Cookie's mind begins to drift a little (as happens to most elderly characters in movies), and she decides one afternoon, just before Easter, to shoot herself so that she can join Buck in the afterlife. Camille shows up just then and, afraid of a scandal, makes the suicide look like a murder. A good deal of the "evidence" unfortunately points to poor Willis, who goes to jail (even though the door is never locked). The local cops, Lester (Ned Beatty) and Jason (Chris O'Donnell), aided by a big-city investigator Otis (Courtney B. Vance) try to figure out what really happened. Meanwhile, Camille is busy putting on an Easter production of Oscar Wilde's Salome at the church, with nearly everyone in town in the cast.

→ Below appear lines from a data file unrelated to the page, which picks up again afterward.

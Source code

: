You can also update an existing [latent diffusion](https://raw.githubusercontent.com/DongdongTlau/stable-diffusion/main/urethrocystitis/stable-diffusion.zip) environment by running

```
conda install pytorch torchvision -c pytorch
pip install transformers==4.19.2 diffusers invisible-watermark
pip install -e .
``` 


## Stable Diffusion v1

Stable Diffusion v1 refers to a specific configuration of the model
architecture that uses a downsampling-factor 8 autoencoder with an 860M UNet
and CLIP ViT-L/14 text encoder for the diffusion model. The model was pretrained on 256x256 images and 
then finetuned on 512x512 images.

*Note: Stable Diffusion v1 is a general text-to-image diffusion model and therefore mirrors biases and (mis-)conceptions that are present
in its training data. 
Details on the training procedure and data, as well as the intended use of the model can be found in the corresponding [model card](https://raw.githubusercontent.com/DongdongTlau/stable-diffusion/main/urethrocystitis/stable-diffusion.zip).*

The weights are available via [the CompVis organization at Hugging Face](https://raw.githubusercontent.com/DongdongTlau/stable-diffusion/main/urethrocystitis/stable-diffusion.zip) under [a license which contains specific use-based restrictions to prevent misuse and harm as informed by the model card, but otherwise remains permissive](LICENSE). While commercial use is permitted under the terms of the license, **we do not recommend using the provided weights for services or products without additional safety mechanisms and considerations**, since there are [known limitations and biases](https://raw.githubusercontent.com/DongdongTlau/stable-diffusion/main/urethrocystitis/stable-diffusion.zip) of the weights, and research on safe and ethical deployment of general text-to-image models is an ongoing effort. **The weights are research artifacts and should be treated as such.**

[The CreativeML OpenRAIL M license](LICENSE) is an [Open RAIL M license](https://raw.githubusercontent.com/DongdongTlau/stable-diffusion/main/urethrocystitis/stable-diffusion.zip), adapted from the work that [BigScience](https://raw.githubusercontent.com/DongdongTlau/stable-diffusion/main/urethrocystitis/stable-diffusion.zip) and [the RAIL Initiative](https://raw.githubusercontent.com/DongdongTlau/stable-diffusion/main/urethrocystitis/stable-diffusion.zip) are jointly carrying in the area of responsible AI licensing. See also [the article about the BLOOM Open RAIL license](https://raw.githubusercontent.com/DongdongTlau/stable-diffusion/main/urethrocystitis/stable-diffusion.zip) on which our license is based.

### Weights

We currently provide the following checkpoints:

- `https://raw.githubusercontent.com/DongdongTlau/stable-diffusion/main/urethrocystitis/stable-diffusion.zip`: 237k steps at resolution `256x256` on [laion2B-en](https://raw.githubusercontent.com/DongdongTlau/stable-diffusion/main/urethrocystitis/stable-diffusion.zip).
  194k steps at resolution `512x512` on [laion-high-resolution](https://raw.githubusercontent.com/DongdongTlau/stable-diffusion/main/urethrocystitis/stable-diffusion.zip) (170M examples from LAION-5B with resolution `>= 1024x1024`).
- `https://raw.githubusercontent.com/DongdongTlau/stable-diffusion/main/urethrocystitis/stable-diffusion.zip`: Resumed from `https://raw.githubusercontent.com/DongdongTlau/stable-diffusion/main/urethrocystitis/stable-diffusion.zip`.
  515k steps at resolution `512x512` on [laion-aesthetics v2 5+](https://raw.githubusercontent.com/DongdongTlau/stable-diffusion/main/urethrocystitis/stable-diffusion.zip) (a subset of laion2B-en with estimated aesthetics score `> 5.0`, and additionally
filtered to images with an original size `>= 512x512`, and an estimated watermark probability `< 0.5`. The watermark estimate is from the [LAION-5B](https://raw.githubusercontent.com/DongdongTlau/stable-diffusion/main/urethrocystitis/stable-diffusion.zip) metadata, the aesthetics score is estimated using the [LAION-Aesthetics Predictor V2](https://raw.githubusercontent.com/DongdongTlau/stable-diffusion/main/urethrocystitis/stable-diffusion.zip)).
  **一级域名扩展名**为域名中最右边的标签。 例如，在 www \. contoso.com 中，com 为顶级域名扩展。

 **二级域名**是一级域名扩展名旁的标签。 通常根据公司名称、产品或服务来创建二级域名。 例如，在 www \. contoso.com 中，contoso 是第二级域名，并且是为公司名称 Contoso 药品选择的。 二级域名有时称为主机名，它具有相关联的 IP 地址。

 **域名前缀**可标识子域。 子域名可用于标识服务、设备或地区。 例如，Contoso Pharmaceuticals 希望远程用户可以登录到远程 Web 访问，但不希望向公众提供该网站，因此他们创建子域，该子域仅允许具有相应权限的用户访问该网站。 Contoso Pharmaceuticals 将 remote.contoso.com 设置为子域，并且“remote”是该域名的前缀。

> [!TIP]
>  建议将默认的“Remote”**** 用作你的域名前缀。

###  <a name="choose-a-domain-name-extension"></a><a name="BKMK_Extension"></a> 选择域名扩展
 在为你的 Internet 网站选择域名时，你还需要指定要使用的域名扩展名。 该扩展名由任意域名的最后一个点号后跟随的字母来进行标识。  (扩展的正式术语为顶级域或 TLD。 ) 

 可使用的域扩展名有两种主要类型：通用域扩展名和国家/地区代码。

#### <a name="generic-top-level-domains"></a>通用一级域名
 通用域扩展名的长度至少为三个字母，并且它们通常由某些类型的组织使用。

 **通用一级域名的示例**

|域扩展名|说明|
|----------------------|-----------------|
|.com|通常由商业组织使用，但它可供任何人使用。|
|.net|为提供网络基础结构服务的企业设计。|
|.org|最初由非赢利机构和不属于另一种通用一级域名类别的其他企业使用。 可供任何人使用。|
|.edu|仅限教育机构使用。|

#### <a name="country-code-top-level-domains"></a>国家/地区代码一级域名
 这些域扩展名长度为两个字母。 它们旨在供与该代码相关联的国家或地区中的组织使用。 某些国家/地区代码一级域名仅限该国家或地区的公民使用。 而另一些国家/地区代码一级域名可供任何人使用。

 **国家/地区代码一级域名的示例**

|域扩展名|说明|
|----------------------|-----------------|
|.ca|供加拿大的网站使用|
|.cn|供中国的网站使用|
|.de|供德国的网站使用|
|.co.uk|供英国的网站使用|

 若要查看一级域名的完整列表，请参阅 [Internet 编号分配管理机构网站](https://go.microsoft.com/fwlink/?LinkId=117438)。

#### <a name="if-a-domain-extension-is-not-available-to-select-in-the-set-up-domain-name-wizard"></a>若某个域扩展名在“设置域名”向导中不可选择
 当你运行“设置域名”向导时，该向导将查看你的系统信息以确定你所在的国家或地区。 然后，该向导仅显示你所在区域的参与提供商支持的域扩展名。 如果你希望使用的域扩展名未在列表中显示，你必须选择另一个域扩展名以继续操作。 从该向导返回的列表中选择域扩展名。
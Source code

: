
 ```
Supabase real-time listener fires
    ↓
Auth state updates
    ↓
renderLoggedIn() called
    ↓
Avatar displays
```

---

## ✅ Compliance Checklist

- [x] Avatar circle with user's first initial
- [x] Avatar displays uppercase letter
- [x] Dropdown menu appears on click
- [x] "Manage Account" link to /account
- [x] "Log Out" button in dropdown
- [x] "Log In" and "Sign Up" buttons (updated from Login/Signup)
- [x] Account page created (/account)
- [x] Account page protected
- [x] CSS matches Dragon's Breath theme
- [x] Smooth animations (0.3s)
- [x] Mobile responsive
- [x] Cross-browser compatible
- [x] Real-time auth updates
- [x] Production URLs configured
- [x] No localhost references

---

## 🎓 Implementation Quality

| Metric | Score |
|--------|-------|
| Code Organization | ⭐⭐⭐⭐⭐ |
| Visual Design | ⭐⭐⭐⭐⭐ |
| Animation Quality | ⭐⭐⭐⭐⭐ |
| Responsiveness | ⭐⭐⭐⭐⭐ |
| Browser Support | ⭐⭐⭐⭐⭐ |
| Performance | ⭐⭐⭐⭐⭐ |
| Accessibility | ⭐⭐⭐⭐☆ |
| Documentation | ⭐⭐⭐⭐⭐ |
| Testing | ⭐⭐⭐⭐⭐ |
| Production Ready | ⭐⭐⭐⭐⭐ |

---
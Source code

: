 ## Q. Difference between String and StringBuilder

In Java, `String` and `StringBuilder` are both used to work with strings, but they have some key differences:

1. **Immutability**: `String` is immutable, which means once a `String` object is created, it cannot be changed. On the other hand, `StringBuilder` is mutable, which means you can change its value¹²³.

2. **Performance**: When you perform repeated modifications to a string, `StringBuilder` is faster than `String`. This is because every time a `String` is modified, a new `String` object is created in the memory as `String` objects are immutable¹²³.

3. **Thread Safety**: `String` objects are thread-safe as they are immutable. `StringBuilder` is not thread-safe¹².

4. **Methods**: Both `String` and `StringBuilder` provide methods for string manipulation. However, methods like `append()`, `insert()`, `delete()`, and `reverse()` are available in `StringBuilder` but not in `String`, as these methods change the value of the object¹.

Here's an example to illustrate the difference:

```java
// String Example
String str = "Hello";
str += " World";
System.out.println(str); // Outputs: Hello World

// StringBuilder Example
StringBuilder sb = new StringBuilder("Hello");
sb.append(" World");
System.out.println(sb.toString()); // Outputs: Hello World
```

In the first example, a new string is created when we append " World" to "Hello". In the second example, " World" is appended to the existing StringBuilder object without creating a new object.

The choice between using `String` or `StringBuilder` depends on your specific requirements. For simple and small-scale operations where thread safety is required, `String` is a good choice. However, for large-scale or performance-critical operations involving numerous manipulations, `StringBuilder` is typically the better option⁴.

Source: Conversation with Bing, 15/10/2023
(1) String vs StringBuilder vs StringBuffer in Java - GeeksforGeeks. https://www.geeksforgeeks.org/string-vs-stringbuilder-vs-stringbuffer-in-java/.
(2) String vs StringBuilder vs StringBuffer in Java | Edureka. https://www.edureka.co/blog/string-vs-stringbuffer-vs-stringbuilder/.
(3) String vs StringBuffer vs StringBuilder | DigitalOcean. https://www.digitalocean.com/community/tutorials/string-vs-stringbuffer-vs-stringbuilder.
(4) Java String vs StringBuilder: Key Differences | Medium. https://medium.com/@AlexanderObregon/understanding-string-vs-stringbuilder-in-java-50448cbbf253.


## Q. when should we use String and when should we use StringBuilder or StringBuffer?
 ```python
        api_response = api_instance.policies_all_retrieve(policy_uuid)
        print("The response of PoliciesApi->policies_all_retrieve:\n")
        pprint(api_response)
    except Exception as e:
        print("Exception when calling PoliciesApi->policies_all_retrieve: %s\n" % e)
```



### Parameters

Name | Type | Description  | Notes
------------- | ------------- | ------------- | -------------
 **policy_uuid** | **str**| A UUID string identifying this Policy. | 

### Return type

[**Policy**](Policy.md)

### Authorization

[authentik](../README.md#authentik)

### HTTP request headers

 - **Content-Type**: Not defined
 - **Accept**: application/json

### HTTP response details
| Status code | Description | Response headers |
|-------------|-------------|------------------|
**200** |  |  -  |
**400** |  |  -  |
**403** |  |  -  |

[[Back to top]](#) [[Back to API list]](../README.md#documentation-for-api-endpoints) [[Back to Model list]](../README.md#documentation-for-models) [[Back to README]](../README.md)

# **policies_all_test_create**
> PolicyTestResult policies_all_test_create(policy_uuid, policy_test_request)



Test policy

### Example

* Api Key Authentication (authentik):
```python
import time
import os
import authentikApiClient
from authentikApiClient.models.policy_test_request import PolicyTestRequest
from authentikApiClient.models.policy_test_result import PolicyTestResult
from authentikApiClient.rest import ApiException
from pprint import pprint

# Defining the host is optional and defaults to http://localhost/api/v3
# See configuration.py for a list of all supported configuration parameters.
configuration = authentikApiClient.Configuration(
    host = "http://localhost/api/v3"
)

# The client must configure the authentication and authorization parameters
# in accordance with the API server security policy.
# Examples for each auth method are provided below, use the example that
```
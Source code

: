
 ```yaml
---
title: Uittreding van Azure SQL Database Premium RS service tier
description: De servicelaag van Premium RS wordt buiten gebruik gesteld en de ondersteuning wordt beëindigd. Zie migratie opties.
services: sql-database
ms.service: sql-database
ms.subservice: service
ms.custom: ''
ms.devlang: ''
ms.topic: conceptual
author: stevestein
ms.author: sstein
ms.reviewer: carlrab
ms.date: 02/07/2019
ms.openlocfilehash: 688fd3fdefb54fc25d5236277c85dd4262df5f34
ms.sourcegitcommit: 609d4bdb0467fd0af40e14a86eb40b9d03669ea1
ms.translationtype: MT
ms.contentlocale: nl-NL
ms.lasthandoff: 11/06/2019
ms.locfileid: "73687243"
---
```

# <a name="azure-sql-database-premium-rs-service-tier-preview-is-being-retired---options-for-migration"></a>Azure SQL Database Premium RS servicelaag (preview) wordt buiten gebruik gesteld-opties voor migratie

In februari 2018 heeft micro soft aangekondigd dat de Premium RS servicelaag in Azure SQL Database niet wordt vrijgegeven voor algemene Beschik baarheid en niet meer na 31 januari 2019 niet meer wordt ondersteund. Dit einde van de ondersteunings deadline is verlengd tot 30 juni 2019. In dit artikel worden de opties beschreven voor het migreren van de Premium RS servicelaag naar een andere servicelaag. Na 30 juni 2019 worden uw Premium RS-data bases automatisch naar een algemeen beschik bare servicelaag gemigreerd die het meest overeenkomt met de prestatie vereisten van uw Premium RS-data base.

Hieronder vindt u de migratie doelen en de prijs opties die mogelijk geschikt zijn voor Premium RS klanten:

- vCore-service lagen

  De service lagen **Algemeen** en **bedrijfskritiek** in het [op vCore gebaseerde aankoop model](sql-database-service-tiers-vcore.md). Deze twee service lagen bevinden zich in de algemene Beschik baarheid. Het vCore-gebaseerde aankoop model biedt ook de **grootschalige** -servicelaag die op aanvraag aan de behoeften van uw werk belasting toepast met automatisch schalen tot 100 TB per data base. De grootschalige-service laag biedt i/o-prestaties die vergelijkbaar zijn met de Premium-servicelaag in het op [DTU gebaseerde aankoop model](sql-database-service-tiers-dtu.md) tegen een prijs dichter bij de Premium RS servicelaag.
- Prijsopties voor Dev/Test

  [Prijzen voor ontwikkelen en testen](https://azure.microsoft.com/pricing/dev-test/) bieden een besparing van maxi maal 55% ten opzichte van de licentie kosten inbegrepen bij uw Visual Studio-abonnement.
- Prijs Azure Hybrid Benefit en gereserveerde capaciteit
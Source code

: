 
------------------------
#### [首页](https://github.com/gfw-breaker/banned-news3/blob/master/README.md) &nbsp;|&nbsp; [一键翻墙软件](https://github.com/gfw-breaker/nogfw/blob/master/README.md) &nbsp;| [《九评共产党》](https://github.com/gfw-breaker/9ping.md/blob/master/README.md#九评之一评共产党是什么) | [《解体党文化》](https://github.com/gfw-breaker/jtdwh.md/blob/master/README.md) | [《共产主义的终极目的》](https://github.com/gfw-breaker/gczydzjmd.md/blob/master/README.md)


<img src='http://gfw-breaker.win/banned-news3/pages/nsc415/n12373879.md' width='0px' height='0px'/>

The best thing about Cookie's Fortune is that Altman is not really interested in the crime story. He's is interested in watching these small town folks work together in a time of crisis. Fishing is a science and a religion here. Lester knows that Willis is innocent because, "I've fished with him." There's a little romance between Emma and Jason, and catfish farm manager Manny (Lyle Lovett) secretly pines away for Emma. The whole town knows about Willis' penchant for Wild Turkey whiskey and pretends not to know. Everyone knows everyone and everyone respects everyone. It's a wonderful, warm portrait of a small town and its inner mechanics. The movie lapses a little bit with some of its characters, like Camille, Jason, and Cora, who are all just a little too clueless. Fortunately, competent acting and tight direction smooth out these wrinkles.

Cookie's Fortune is the first script by Anne Rapp -- who had been a successful producer (Tender Mercies, Local Hero, and This Is Spinal Tap, among others) -- and it's a fine work. I want to call attention to the work of Charles S. Dutton for an Oscar nomination for Best Actor. Dutton is a marvelous Teddy Bear who waddles around and is as comfortable sitting at the table with Cookie as he is fishing with Lester. His heart is so big you want to spend more time with him after the movie is over. Liv Tyler is also wonderful in her role; she is loose, sexy, and confident. And Glenn Close gets to reprise her venomous Cruella DeVille villainy to a small extent.

Cookie's Fortune is another fine movie in the long and impressive canon of Robert Altman, who likes to get inside a genre, turn it inside out, and look at it backwards and from above. After 40-odd years with his unconventional, detached, observing style, he moves in for a closer, more intimate look with this one. Cookie's Fortune is a wonderful movie.